Nessuna unanimità (...) che parlassero di un filosofo o di un imperatore, gli
scrittori antichi si limitavano a una scelta di aneddoti. Con più o meno
scetticismo sembravano consapevoli di non potere raccontare tutto - e neppure lo
volevano. Θ con l'Ottocento, e l'affermazione delle scienze cosiddette esatte,
che prende piede l'idea totalizzante di una biografia completa, obiettiva,
appunto: scientifica. La vita raccontata come un fenomeno naturale, in tutti i
suoi aspetti. Un'illusione, ovviamente.
(
Alberto Manguel
, scrittore)
Prima o poi succede, sotto qualunque latitudine mediatica. Arriva la classica tipa da "oroscopo in diretta" e chiede, nel nostro caso: perché proprio Stefano Rosso? Laria stolido/innocente, a metà tra la Biancaneve dei cartoni Disney e la Carlucci che intervista in tv. E allora tanto vale toglierselo subito 'sto pensiero. Cercare di spiegarli, a monte, i diversi come mai di questo libro. Comincio, quindi, facendo finta di trovarmi di fronte all'ibrido tele-radio-giornalistico di cui sopra: Perché piuttosto che l'ennesimo saggio su Guccini (o De Andrè) meglio uno ma buono su Stefano Rosso. Perché di Stefano Rosso nessuno ha mai parlato (scritto) davvero. Perché era scomodo, sensibile, poeta, difficile, divertente, non irreggimentato, colto, inaffidabile, lunatico, piantagrane, fragile, una roccia, gran bevitore, solo, ottimo suonatore di chitarra. Perché sono venuto su coi dischi dei cantautori italiani. Compresi i suoi. Quelli di Stefano Rosso. Mica soltanto Lolli e Vecchioni. Va detto a beneficio dei forzati delle classifiche: i mostri sacri sempre sugli altari, diverse spanne sotto i "minori". Quelli che post-mortem sono degni di un servizio al Tg1 (quanto meno fino all'avvento di Minzolini, adesso non è detto) e quelli che a stento un trafiletto nella pagina degli spettacoli. Continuo. Perché Stefano Rosso appartiene alla schiera dei sottovalutati della canzone italiana. Dei troppo in fretta dimenticati. Rimossi. Come un parente scomodo, uno che non si è capito e che è meglio scordare in tutta fretta. Prima di lui è toccato a Ivan Graziani e Pierangelo Bertoli. E il destino che capita ai senza tetto né legge. Agli anomali, agli scomodi. Perché secondo il luogo comune critico Stefano Rosso è stato assunto alla storia (underground) del cantautorato italiano come voce irriverente, dalla vena schietta e tendenzialmente comica, ma era molto, molto di più. Nel senso che la sua comicità era consustanziale all'aspetto tragico della vita. Alla pensosità. Perché "divertente" può anche starci, ma alla maniera di un Massimo Troisi.

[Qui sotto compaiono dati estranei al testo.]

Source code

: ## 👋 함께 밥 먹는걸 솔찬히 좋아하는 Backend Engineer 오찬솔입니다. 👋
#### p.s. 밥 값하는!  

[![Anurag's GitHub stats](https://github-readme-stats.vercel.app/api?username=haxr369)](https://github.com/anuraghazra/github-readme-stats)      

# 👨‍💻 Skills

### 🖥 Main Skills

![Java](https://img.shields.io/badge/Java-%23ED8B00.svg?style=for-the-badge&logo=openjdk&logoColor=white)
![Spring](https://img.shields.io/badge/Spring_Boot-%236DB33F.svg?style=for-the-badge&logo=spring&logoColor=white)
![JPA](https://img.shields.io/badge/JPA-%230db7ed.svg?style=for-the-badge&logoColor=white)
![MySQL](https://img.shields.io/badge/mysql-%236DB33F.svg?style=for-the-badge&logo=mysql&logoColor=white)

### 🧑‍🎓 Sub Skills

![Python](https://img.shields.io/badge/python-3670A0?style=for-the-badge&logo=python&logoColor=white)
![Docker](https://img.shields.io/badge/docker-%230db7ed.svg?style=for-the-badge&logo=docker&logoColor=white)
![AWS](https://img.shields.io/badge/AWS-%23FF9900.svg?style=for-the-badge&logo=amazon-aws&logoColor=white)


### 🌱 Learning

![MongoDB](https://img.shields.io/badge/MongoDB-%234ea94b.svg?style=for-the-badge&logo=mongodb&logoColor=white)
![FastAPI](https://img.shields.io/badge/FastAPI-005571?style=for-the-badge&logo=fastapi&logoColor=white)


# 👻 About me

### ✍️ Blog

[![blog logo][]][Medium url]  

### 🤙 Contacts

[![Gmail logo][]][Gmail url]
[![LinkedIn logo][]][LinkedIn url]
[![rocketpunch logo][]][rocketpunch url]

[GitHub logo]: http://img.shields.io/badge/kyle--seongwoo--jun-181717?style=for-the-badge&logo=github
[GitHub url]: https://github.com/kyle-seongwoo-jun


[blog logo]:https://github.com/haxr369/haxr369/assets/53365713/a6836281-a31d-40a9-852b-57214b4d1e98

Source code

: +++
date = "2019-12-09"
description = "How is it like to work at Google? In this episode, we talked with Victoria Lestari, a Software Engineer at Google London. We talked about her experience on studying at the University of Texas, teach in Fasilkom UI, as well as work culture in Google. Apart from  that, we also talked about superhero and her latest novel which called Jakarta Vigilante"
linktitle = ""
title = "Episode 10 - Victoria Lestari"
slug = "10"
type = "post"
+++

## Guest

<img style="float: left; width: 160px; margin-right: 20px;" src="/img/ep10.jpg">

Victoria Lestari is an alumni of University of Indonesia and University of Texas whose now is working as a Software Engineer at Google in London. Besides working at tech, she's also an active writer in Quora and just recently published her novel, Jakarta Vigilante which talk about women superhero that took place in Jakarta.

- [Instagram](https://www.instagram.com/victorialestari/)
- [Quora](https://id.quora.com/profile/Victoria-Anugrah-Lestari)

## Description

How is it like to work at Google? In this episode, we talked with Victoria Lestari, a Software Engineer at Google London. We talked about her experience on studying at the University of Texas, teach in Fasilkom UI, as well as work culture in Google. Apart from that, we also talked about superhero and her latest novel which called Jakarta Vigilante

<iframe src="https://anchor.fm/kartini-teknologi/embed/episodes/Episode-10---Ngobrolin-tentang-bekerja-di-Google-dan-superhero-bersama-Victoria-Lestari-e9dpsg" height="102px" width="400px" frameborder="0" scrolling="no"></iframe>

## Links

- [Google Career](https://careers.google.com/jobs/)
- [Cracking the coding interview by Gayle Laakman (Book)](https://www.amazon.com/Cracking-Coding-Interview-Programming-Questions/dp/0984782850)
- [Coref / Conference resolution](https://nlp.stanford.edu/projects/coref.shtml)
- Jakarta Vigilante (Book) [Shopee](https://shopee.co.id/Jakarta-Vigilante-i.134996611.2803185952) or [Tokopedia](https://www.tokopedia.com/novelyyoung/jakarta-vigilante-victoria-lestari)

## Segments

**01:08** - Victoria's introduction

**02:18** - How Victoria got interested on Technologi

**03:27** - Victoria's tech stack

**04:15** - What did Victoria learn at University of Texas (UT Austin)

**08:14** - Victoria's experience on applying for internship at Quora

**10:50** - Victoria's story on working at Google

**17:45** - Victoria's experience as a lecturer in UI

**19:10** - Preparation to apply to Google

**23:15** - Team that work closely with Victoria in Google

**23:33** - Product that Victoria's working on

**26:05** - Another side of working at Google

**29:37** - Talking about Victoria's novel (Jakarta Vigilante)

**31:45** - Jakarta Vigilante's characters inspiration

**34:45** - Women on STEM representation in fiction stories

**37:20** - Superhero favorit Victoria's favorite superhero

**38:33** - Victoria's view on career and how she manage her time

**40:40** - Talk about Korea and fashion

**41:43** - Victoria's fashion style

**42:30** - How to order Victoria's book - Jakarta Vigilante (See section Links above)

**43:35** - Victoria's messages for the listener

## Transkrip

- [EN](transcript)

Con una malinconia di fondo che è tipica di chi usa lo sberleffo come arma
di difesa contro lo sgomento esistenziale, la fragilità ontologica, un certo
pessimismo cosmico.
Questo libro parla dunque di Stefano Rosso. Ma non fa le pulci alla sua vita. Non scoprirete mai, per esempio, se è vera o no la storia che a seguito di una sconfitta amorosa, il Nostro si sia arruolato nella Legione Straniera. E nemmeno in quante "storie disoneste" si sia imbarcato dopo quella presunta del famigerato spinello. Questo libro, in altre parole, non intende scoprire nessun altarino della vita di Stefano Rosso: stra-ordinaria e/o irrisolta (come quelle di tutti) sia stata. Detesto le biografie fondate sui dettagli minimi di un'esistenza. Le trovo irriguardose, pedanti, voyeristiche, tutto sommato sterili. A chi può importare davvero tranne che ai lobotomizzati da "vita in diretta" e consimili chi e perché fosse presente alla registrazione del disco x; o in virtù di quale complesso edipico l'artista ha utilizzato la chitarra y piuttosto che quella z? Θ impossibile riprodurre una vita nella sua interezza, nella sua essenza autentica. Meglio, quindi, sorvolare. Procedere a strappi, episodi, evocazioni, stimoli, suggestioni. Lasciando il resto alla fantasia del lettore, che ogni tanto male non fa. E poi, ovvio, puntare dritto al nocciolo della questione. Concentrarsi su ciò che più conta della vita di un uomo di musica: forma e sostanza di ciò che ha lasciato. Questo è quanto tenta di fare questo libro su Stefano Rosso. Inquadrato da punti di osservazione diversi (aneddotica quel tanto che serve. Per il resto note, amarcord, analisi musicali, ricordi degli amici) ma senza tesi di fondo. E nemmeno l'ansia/smania di dimostrare alcunché.
Si è anche scelto il focus della narrazione di gruppo, proprio per evitare
che il racconto possa risultare pregiudiziale, di parte.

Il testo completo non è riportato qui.